The judicial branch weighs in on employee marijuana rights, drug doggies, and more.
Sooner or later, everything winds up in court. You spilled a scalding cup of java on your nads at the McDonald’s drive-through; the insurance company refuses to pay for “water damage”; you’re tired of arsenic in the drinking water; ya feel like suing Costco . . . just because. And now that cannabis is entering the mainstream, it’s time to lawyer up, in this week’s legal round-up.
Legal Weed, But Not if You Have a Job
Colorado’s Supreme Court ruled last week that, regardless of the state’s legalization of marijuana, an employer can fire a worker who uses cannabis, even for medical reasons. The case couldn’t have had a more sympathetic poster boy: Brandon Coats, a 34-year-old quadriplegic, was a model employee, but was fired by Dish Network in 2010 after failing a random company drug test. (As if we needed another reason to hate television service providers.) Medical pot has been legal in Colorado since 2000, and Coats had a doctor’s authorization. He never smoked weed at work—nor was he ever under the influence during the day; he used cannabis in the evenings to help with sleep, muscle spasms, and stiffness. Even Dish doesn’t dispute this assertion. Nevertheless, a failed drug test won’t fly in the Zero Tolerance zone, and so, even though his home use was legal and off-duty, the company used their drug policy to terminate Coats.

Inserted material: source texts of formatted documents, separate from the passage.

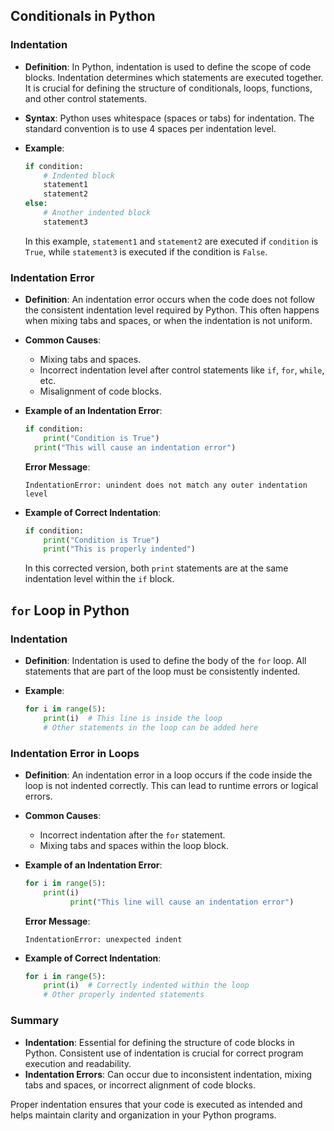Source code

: 
## Conditionals in Python

### Indentation

- **Definition**: In Python, indentation is used to define the scope of code blocks. Indentation determines which statements are executed together. It is crucial for defining the structure of conditionals, loops, functions, and other control statements.

- **Syntax**: Python uses whitespace (spaces or tabs) for indentation. The standard convention is to use 4 spaces per indentation level.

- **Example**:

  ```python
  if condition:
      # Indented block
      statement1
      statement2
  else:
      # Another indented block
      statement3
  ```

  In this example, `statement1` and `statement2` are executed if `condition` is `True`, while `statement3` is executed if the condition is `False`.

### Indentation Error

- **Definition**: An indentation error occurs when the code does not follow the consistent indentation level required by Python. This often happens when mixing tabs and spaces, or when the indentation is not uniform.

- **Common Causes**:
  - Mixing tabs and spaces.
  - Incorrect indentation level after control statements like `if`, `for`, `while`, etc.
  - Misalignment of code blocks.

- **Example of an Indentation Error**:

  ```python
  if condition:
      print("Condition is True")
    print("This will cause an indentation error")
  ```

  **Error Message**:

  ```
  IndentationError: unindent does not match any outer indentation level
  ```

- **Example of Correct Indentation**:

  ```python
  if condition:
      print("Condition is True")
      print("This is properly indented")
  ```

  In this corrected version, both `print` statements are at the same indentation level within the `if` block.

## `for` Loop in Python

### Indentation

- **Definition**: Indentation is used to define the body of the `for` loop. All statements that are part of the loop must be consistently indented.

- **Example**:

  ```python
  for i in range(5):
      print(i)  # This line is inside the loop
      # Other statements in the loop can be added here
  ```

### Indentation Error in Loops

- **Definition**: An indentation error in a loop occurs if the code inside the loop is not indented correctly. This can lead to runtime errors or logical errors.

- **Common Causes**:
  - Incorrect indentation after the `for` statement.
  - Mixing tabs and spaces within the loop block.

- **Example of an Indentation Error**:

  ```python
  for i in range(5):
      print(i)
            print("This line will cause an indentation error")
  ```

  **Error Message**:

  ```
  IndentationError: unexpected indent
  ```

- **Example of Correct Indentation**:

  ```python
  for i in range(5):
      print(i)  # Correctly indented within the loop
      # Other properly indented statements
  ```

### Summary

- **Indentation**: Essential for defining the structure of code blocks in Python. Consistent use of indentation is crucial for correct program execution and readability.
- **Indentation Errors**: Can occur due to inconsistent indentation, mixing tabs and spaces, or incorrect alignment of code blocks.

Proper indentation ensures that your code is executed as intended and helps maintain clarity and organization in your Python programs.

While both medical and recreational marijuana are legal in Colorado, the court agreed unanimously (6-0) with the satellite television company, stating that laws that protect employees from being fired for “lawful activities” hold water only when those activities are legal under bothstate and federal law. Dish officials said they were as pleased as (non-alcoholic) punch with the decision: “As a national employer, Dish remains committed to a drug-free workplace and compliance with federal law.” Obviously, this ruling may waft over to Washington, which, like Colorado, has legalized recreational cannabis and is one of the 23 medical-MJ states. There’s only one solution to all this nonsense: Legalize cannabis at the federal level.
Earlier this month, the U.S. Supreme Court ruled that it is unconstitutional for the police to hold suspects at traffic stops without probable cause. That’s good news for folks with trunkloads full of contraband; cops can’t keep you waiting until the drug-sniffing dogs show up. (In Washington, of course, you’re allowed to drive around with up to an ounce of weed in your vehicle, though it’s probably not a great idea.) In the 6-3 decision, the justices ruled that holding a vehicle for even a few minutes violates the Constitution’s unreasonable-seizure shield. Everyone’s favorite justice, Ruth Bader Ginsburg, wrote in her opinion: “Police may not prolong detention of a car and driver beyond the time reasonably required to address the traffic violation.”
As noted in my cover story (“Fear & Loathing in Legal Territory,” Feb. 4, 2015), drug-sniffing canines here in Washington are being retrained for other tasks, as the smell of ganja is no longer a reason for suspicion.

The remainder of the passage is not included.